3. Interpretation of the FOIP Act and the Term “Identified” was reasonable
Justice Graesser mentioned that the Adjudicator found that the disclosure by the detective to AB’s employer in January 2013 breached AB’s privacy rights (at para 66). He referred to her following reasoning:
I find that the Complainant did not consent to the Public Body’s use of his personal information to create the PIC or VSC within the terms of section 39(1)(b) of the FOIP Actor section 7 of the Regulation. As I find that the Public Body used the Complainant’s personal information without valid consent in circumstances where it was required to obtain his consent to use it, I intend to order the Public Body to cease using the Complainant’s personal information in its custody or control in contravention of the FOIP Act (Edmonton Police Service at para 67). (Adjudicator Decision at para 63)
Moreover, Justice Graesser noted that the cases cited by EPS did not make the Adjudicator’s interpretation of “identify” unreasonable. According to Justice Graesser, the Adjudicator had the right to interpret “identify” in the context of protecting privacy concerns and in the context of her home statute. There were no restrictions on her interpretation (at para 141). The Adjudicator’s reasons on this issue satisfy the standards of justification, transparency, intelligibility and defensibility (at para 142).
Justice Graesser affirmed that the reference to “police files” in the EPS Consent Form provides no description at all. According to Justice Graesser, to be valid, a consent needs to be an informed consent. “Police files” tells individuals what information the police collect and how and where they store it and for how long they store it (at para 144).
Justice Graesser added that “no individual would intuitively understand that “police files” would include information about unsubstantiated complaints to the police, matters that have been investigated by police for which no action was taken, or matters where charges were laid but the accused was acquitted” (at para 146).
EPS said that they are only providing the applicant with the information it has on the applicant who in turn decides to do with that information. Justice Graesser stated that that might be the case when someone is simply curious to see what the police may have on them. But in the context of a PIC request, the applicant must identify why he or she wants the search. For a VSC, it is known that a search is usually required for volunteer or employment purposes, whether it be to obtain a job in the vulnerable sector or to keep a job in the vulnerable sector. Justice Graesser added that EPS knows what use is intended to be made of the search, and that negative results on the search will most likely have negative results on the applicant (at para 147).

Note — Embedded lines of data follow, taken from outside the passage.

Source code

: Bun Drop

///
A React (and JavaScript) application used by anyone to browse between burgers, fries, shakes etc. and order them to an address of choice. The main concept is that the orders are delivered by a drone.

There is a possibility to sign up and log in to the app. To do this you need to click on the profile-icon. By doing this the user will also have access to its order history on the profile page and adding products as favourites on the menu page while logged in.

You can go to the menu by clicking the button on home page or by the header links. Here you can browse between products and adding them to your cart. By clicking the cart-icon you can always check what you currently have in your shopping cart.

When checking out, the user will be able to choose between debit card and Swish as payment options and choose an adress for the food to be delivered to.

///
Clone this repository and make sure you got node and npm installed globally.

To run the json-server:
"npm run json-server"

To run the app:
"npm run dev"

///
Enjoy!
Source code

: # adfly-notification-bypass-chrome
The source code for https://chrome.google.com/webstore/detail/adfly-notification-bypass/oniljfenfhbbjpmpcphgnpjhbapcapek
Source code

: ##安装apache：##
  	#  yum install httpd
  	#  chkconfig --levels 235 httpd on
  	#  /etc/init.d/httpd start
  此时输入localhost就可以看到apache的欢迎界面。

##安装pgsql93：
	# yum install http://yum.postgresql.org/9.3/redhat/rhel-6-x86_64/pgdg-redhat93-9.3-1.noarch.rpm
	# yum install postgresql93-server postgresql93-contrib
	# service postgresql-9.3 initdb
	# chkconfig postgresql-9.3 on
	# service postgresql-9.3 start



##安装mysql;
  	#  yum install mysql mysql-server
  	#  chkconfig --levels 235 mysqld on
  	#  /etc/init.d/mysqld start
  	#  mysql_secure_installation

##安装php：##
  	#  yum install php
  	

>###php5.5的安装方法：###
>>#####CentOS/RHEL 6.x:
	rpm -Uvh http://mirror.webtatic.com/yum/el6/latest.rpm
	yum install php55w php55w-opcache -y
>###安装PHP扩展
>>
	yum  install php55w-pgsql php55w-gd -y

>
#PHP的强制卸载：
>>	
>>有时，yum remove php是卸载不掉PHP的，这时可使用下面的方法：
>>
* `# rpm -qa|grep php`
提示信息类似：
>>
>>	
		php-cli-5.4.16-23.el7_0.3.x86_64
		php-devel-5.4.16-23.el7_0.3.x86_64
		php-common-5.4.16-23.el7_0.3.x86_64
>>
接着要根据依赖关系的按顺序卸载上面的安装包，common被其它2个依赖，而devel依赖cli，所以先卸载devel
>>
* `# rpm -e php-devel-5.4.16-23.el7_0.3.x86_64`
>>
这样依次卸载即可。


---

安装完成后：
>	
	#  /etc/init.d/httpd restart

Justice Graesser referred to the Investigation Report F14-01, Use of Police Information Checks in British Columbia, 2014 BCIPC No 14 at 28 (Investigation Report): “information in the police agency’s database was collected for law enforcement and changing its use to employment-related decisions for private or public-sector employers removes safeguards provided by the criminal justice system and leaves the individual the information is about without any recourse to challenge the accuracy of the information” (at para 148).

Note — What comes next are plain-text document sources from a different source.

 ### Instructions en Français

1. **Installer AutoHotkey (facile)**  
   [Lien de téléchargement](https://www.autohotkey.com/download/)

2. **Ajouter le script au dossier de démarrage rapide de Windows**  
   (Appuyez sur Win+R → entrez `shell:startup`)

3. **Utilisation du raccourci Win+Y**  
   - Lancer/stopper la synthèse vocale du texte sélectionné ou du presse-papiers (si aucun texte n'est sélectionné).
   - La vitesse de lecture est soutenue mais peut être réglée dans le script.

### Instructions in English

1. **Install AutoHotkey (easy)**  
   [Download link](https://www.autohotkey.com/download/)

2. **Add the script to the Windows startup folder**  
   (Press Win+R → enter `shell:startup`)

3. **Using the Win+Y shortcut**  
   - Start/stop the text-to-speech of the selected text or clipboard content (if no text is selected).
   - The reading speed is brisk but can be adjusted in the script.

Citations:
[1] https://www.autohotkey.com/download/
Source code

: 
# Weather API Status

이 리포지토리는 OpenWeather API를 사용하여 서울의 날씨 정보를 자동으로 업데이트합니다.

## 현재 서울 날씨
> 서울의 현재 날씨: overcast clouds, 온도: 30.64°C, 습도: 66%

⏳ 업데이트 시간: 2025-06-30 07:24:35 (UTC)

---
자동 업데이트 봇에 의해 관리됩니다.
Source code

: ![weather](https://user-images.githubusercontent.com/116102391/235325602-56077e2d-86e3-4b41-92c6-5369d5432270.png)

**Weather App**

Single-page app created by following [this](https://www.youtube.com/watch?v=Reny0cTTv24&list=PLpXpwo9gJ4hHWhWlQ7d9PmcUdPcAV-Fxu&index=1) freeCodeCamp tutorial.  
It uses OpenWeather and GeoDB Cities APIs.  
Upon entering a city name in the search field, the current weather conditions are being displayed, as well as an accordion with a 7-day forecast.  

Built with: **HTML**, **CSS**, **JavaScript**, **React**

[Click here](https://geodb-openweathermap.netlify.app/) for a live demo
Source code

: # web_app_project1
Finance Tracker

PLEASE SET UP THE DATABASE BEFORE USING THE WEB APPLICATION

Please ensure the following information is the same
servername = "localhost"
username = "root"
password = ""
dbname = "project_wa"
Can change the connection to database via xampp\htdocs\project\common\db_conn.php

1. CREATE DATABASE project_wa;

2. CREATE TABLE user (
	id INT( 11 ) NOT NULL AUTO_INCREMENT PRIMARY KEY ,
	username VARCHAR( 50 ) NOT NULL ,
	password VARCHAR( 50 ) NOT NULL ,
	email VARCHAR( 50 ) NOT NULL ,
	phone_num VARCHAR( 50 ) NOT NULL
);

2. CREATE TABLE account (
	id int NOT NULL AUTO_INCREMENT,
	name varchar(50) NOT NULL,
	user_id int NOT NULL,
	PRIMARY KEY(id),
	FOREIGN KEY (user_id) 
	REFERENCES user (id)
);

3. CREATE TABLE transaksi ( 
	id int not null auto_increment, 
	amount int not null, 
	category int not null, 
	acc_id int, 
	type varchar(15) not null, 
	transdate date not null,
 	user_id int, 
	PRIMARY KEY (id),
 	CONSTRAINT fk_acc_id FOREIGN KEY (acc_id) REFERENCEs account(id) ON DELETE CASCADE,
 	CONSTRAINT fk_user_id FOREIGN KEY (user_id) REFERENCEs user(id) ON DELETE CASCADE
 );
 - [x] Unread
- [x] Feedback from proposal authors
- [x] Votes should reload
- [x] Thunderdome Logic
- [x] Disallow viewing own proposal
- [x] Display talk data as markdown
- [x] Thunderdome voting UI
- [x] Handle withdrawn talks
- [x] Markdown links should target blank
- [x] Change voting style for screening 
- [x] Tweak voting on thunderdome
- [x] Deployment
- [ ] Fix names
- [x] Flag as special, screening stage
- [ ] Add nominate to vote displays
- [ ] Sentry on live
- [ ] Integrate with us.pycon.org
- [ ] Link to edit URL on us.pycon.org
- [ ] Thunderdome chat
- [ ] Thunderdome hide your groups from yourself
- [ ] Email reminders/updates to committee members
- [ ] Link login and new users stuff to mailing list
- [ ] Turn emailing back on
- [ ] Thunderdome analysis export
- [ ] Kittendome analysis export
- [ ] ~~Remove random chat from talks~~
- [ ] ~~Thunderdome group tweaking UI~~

Justice Graesser recognized that Part 4 of the Consent Form allows limited release of the information gathered under that part, while Part 5 authorizes release “for law enforcement purposes.” By signing the form, the applicant authorizes EPS to use the information for “law enforcement purposes” (at para 160). That is very broad that it does not provide a layperson with sufficient identification of the circumstances under which the information may be disclosed to allow for meaningful consent (at para 161).
Justice Graesser added:
As an indication of what senior EPS personnel consider to be included in ‘law enforcement purposes,’ the detective who breached AB’s privacy rights requested access to AB’s police files specifying the law enforcement purpose for her request as ‘duty to warn employer.’ It is very doubtful that when signing Parts 4 and 5 an applicant understands that he or she is consenting to EPS disclosing police file information to anyone or any entity as long as the disclosure is made in the context of some aspect of police work (at para 162). Therefore, the Adjudicator’s conclusion that the purpose described in the request is insufficient is reasonable. (at para 163)
4. Evidence and Reasonable Interpretation of the Regulation
Section 7(2)(b) of the Regulation states that the consent of an individual must specify how the personal information may be used.

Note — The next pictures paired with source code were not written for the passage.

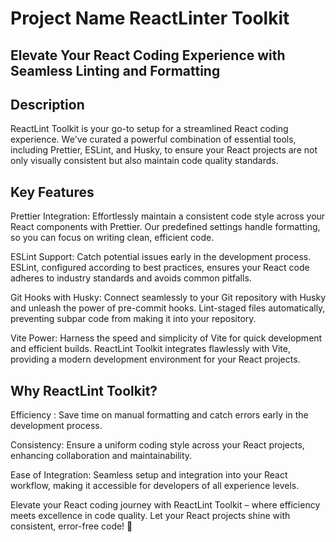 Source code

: # Project Name ReactLinter Toolkit

## Elevate Your React Coding Experience with Seamless Linting and Formatting

## Description

ReactLint Toolkit is your go-to setup for a streamlined React coding experience. We've curated a powerful combination of essential tools, including Prettier, ESLint, and Husky, to ensure your React projects are not only visually consistent but also maintain code quality standards.

## Key Features

Prettier Integration: Effortlessly maintain a consistent code style across your React components with Prettier. Our predefined settings handle formatting, so you can focus on writing clean, efficient code.

ESLint Support: Catch potential issues early in the development process. ESLint, configured according to best practices, ensures your React code adheres to industry standards and avoids common pitfalls.

Git Hooks with Husky: Connect seamlessly to your Git repository with Husky and unleash the power of pre-commit hooks. Lint-staged files automatically, preventing subpar code from making it into your repository.

Vite Power: Harness the speed and simplicity of Vite for quick development and efficient builds. ReactLint Toolkit integrates flawlessly with Vite, providing a modern development environment for your React projects.

## Why ReactLint Toolkit?

Efficiency : Save time on manual formatting and catch errors early in the development process.

Consistency: Ensure a uniform coding style across your React projects, enhancing collaboration and maintainability.

Ease of Integration: Seamless setup and integration into your React workflow, making it accessible for developers of all experience levels.

Elevate your React coding journey with ReactLint Toolkit – where efficiency meets excellence in code quality. Let your React projects shine with consistent, error-free code! 🚀
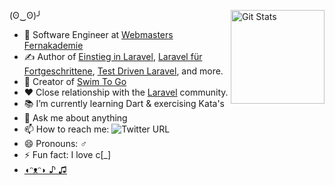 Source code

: 
<a href="https://github.com/nunomaduro"><img alt="Git Stats" src="https://github-readme-stats.vercel.app/api?username=cosnavel&show_icons=true" align="right" height="150" /></a>

(ʘ‿ʘ)╯

- 🔭 Software Engineer at [Webmasters Fernakademie](https://www.webmasters-fernakademie.de/)
- ✍️ Author of [Einstieg in Laravel](https://www.webmasters-fernakademie.de/fernlehrgaenge/zertifizierter-php-entwickler.html), [Laravel für Fortgeschrittene](https://www.webmasters-fernakademie.de/fernlehrgaenge/zertifizierter-php-entwickler.html), [Test Driven Laravel](https://www.webmasters-fernakademie.de/fernlehrgaenge/zertifizierter-php-entwickler.html), and more.
- 🚀 Creator of [Swim To Go](https://swimtogoapp.de/)
- ❤️  Close relationship with the [Laravel](laravel.com) community.
- 📚 I’m currently learning Dart & exercising Kata's
- 💬 Ask me about anything
- 📫 How to reach me: <img alt="Twitter URL" src="https://img.shields.io/twitter/url?url=https%3A%2F%2Ftwitter.com%2Fniclaskahlmeier">
- 😄 Pronouns: ♂
- ⚡ Fun fact: I love c[_]
- [◖ᵔᴥᵔ◗ ♪ ♫ ](https://soundcloud.com/freemusicforvlogs/sets/travel-vlog-music)
<!--
<img width="20%" align="right" src="https://www.dropbox.com/s/4n76o1mk5mc4qov/frontend-designer.png?raw=1"/>

<!--[![Cosnavels's github stats](https://github-readme-stats.vercel.app/api?username=cosnavel)](https://github.com/anuraghazra/github-readme-stats)-->
<!--[![Top Langs](https://github-readme-stats.vercel.app/api/top-langs/?username=cosnavel&layout=compact)](https://github.com/anuraghazra/github-readme-stats)-->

The Adjudicator (Adjudicator Decision at para 60) defined the term “specify” as “name or mention expressly”. She added that while the PIC waiver signed by AB refers to a search for information of general kinds being conducted, the waiver does not refer to the information that is located and considered relevant by the Public Body being included in a PIC (Edmonton Police Service at para 179).
Justice Graesser explained that the Adjudicator interpreted section 7(2)(b) of the Regulation as requiring disclosure reasonably necessary to allow an applicant sufficient identification of the information that would enable him/her to provide an informed consent to its use, that interpretation is reasonable (at para 181).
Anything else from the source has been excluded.